* _Exercise objective_
The lines to copy are those in the records below that hold the word "learn".

[Extracted data entries]
=====

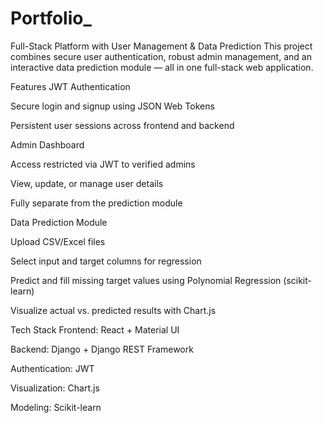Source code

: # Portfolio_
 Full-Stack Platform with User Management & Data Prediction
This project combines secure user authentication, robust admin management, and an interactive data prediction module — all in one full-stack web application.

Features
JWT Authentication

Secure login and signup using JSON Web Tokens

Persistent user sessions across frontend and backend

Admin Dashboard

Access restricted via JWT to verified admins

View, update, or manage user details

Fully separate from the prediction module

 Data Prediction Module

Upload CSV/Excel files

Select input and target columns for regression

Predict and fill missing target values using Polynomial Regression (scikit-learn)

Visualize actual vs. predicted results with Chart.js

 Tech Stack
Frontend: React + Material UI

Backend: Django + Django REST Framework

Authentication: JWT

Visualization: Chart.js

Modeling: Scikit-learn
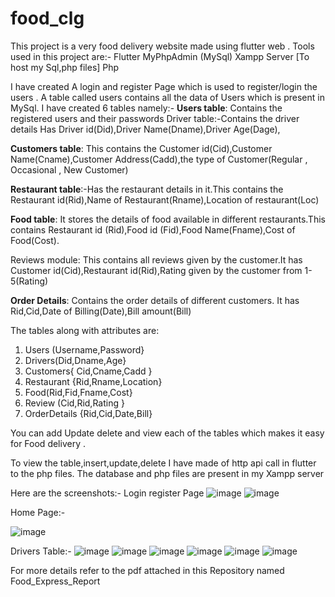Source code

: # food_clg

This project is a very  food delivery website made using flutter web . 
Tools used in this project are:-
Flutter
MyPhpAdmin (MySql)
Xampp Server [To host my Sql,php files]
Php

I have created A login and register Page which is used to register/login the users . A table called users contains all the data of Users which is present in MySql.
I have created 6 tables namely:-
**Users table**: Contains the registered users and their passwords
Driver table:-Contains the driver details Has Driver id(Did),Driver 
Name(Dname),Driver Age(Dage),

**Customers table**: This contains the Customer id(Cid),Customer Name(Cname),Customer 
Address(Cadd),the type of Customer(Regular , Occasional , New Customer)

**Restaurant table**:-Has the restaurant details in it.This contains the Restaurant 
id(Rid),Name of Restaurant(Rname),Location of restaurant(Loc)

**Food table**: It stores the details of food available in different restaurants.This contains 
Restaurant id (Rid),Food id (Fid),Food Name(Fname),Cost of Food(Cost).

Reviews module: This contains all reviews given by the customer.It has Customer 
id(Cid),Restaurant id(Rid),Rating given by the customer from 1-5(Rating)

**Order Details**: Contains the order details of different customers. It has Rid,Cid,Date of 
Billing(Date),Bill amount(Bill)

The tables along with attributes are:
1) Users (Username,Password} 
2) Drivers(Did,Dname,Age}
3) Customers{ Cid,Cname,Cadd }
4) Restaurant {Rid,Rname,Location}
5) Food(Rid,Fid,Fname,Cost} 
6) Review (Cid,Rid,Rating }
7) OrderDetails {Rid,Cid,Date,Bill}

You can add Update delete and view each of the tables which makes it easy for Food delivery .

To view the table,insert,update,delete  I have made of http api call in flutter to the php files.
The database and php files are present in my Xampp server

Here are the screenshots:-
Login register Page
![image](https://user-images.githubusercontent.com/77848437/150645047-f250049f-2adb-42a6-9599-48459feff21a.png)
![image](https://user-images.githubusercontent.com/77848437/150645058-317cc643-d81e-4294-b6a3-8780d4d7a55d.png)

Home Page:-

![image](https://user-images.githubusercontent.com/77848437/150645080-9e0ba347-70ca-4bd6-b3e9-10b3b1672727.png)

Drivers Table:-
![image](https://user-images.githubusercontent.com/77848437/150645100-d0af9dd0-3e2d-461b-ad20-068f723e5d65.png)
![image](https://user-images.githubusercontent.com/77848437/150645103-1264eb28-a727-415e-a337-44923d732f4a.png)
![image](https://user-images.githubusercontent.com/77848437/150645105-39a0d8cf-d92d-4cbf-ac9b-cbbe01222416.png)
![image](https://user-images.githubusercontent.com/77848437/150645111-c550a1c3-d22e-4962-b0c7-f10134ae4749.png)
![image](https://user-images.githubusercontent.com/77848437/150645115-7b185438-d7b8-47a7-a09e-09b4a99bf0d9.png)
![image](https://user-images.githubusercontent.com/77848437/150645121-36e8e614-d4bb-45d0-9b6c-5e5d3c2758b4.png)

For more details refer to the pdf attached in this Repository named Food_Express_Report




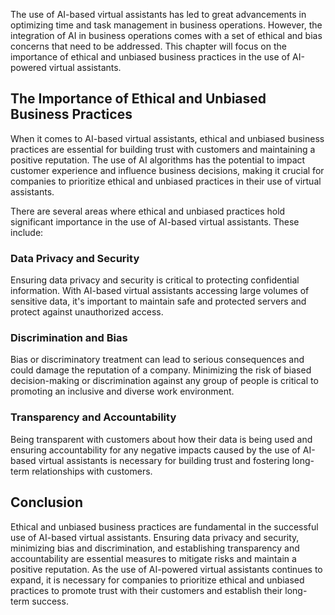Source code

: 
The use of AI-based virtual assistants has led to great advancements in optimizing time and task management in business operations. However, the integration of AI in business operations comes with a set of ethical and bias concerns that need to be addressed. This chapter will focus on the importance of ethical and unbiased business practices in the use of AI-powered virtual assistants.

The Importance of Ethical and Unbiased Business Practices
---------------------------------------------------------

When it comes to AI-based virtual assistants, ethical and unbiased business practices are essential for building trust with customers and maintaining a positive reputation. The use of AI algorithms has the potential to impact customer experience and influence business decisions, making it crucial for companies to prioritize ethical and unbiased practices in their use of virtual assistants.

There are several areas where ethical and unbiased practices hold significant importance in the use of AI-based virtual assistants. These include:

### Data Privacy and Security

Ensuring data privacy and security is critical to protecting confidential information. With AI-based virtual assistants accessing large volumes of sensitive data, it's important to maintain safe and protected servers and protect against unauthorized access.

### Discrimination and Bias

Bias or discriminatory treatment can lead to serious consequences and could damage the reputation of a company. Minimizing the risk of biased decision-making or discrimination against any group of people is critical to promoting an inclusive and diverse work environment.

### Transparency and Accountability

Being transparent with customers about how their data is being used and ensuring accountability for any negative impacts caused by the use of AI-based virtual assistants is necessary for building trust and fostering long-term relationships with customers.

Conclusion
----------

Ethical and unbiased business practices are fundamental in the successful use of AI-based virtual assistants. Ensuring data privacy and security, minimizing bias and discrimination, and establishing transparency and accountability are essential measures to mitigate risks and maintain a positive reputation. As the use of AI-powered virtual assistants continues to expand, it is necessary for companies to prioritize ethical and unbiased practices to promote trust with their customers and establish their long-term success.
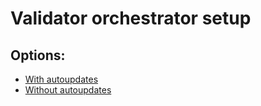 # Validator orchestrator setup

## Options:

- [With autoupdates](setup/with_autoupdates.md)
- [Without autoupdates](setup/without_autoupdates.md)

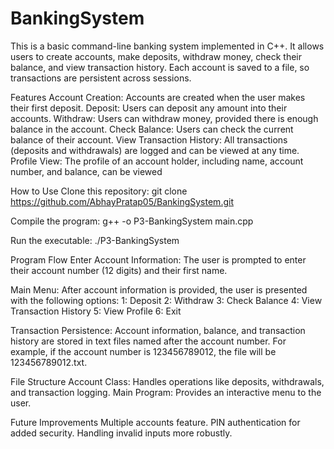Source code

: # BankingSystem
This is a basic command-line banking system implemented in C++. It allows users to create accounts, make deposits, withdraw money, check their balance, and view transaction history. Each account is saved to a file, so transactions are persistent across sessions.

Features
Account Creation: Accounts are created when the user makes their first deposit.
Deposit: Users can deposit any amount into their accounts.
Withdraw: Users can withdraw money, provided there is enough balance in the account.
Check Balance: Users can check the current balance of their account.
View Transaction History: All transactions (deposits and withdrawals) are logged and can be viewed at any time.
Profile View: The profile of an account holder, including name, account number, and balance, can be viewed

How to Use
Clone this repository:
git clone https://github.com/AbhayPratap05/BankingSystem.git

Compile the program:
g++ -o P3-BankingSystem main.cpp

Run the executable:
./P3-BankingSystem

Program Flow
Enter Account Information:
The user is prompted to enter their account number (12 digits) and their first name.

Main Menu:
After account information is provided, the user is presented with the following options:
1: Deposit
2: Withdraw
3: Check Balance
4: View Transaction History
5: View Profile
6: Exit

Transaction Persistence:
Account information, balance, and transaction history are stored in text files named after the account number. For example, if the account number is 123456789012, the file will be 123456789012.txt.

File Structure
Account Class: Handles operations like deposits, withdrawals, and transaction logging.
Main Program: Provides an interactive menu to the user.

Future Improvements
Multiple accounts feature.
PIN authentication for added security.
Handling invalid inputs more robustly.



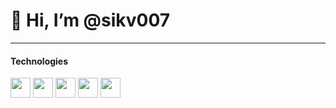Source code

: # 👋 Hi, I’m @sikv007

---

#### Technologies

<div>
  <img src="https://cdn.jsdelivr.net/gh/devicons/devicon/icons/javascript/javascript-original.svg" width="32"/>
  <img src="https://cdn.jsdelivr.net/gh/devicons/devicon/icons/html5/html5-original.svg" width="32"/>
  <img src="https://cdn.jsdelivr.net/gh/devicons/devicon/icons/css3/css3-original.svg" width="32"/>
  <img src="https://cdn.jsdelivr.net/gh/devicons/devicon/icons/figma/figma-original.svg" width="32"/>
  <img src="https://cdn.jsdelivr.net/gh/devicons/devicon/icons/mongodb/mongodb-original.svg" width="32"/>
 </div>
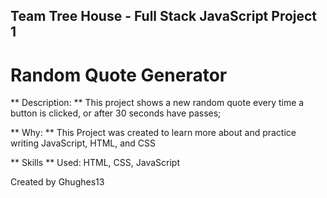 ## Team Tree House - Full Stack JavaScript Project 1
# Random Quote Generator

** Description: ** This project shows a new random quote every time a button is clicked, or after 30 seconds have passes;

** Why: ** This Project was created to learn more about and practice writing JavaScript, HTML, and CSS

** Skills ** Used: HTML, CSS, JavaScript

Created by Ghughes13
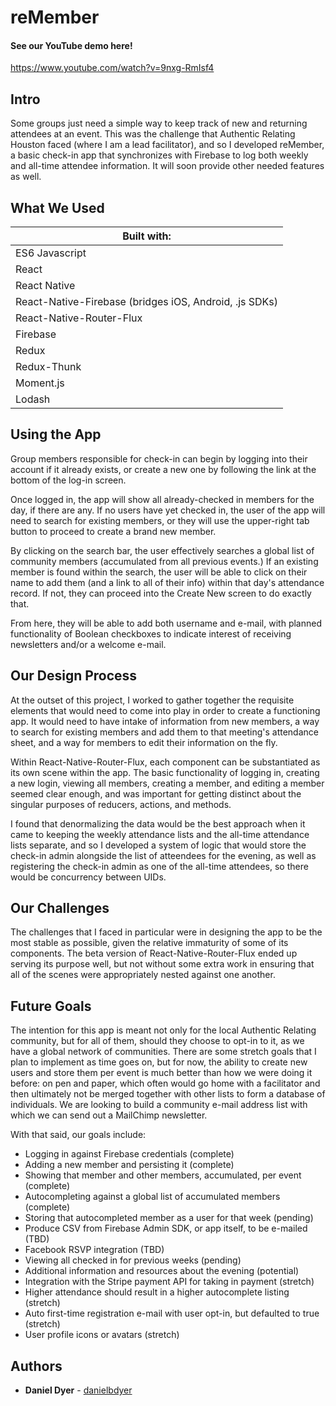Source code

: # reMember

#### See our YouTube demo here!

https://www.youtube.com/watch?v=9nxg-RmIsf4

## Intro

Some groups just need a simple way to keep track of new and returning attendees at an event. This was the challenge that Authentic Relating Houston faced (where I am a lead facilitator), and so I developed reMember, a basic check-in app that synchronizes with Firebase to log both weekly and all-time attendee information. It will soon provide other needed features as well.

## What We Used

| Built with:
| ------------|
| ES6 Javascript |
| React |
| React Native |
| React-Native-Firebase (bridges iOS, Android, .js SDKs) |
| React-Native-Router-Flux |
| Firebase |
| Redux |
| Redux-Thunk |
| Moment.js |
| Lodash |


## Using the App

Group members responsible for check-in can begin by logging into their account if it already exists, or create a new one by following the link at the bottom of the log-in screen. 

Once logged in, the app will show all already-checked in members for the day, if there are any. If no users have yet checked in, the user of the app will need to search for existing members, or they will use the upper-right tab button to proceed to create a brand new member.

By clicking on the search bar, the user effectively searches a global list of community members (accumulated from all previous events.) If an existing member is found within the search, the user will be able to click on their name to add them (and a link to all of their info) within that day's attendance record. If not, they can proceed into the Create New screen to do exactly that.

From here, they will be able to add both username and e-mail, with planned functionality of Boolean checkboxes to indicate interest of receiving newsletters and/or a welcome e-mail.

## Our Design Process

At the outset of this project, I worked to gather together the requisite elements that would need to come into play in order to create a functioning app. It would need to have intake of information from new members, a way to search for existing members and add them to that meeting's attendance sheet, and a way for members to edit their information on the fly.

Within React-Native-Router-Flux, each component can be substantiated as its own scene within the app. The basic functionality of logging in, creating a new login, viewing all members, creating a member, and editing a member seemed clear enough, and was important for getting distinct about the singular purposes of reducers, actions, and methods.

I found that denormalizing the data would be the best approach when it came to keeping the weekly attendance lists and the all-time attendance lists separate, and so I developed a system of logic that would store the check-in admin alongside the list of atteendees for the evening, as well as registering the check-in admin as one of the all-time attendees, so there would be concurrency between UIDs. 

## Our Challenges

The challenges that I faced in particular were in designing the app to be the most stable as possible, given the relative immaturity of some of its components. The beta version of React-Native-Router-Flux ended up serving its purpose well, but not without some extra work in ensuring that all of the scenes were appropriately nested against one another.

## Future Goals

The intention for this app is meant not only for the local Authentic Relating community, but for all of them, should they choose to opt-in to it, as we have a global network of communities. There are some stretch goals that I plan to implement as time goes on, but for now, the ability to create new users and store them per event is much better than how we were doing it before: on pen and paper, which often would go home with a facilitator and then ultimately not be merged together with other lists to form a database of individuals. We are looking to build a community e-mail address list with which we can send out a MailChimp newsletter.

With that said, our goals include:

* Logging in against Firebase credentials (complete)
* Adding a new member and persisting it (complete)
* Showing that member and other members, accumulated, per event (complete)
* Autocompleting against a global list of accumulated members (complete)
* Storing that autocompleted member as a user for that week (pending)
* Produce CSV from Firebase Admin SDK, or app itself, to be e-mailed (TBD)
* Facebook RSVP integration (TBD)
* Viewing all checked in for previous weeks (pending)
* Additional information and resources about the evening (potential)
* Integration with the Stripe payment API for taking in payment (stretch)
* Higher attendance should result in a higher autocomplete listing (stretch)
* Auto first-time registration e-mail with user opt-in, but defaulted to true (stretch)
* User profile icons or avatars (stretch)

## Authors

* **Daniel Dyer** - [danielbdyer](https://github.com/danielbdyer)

=====

* _Response area_
Predict and fill missing target values using Polynomial Regression (scikit-learn)
Modeling: Scikit-learn
** Why: ** This Project was created to learn more about and practice writing JavaScript, HTML, and CSS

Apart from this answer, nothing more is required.